◆ **Your task**
What is needed is a faithful transcription of all the data below, pictures excluded.

◆ **Data for this exercise**

◆ ◆ ◆ ◆

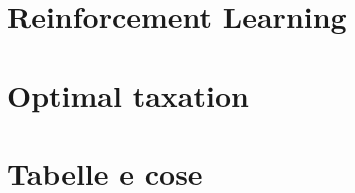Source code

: \documentclass[12pt,a4paper,openright,twoside]{report}
\numberwithin{equation}{section}
\renewcommand{\chaptermark}[1]{\markboth{\thechapter.\ #1}{}}
\begin{document}
\chapter{Reinforcement Learning}





\chapter{Optimal taxation}






\renewcommand{\chaptermark}[1]{\markright{\thechapter \ #1}{}}
\lhead[\fancyplain{}{\bfseries\thepage}]{\fancyplain{}{\bfseries\rightmark}}
\appendix   
\chapter{Tabelle e cose}  



\printbibliography
\end{document}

◆ ◆ ◆ ◆

◆ **Answer to this problem**
Source code

: \documentclass[12pt,a4paper,openright,twoside]{report}
\numberwithin{equation}{section}
\renewcommand{\chaptermark}[1]{\markboth{\thechapter.\ #1}{}}
\begin{document}
\chapter{Reinforcement Learning}





\chapter{Optimal taxation}






\renewcommand{\chaptermark}[1]{\markright{\thechapter \ #1}{}}
\lhead[\fancyplain{}{\bfseries\thepage}]{\fancyplain{}{\bfseries\rightmark}}
\appendix   
\chapter{Tabelle e cose}  



\printbibliography
\end{document}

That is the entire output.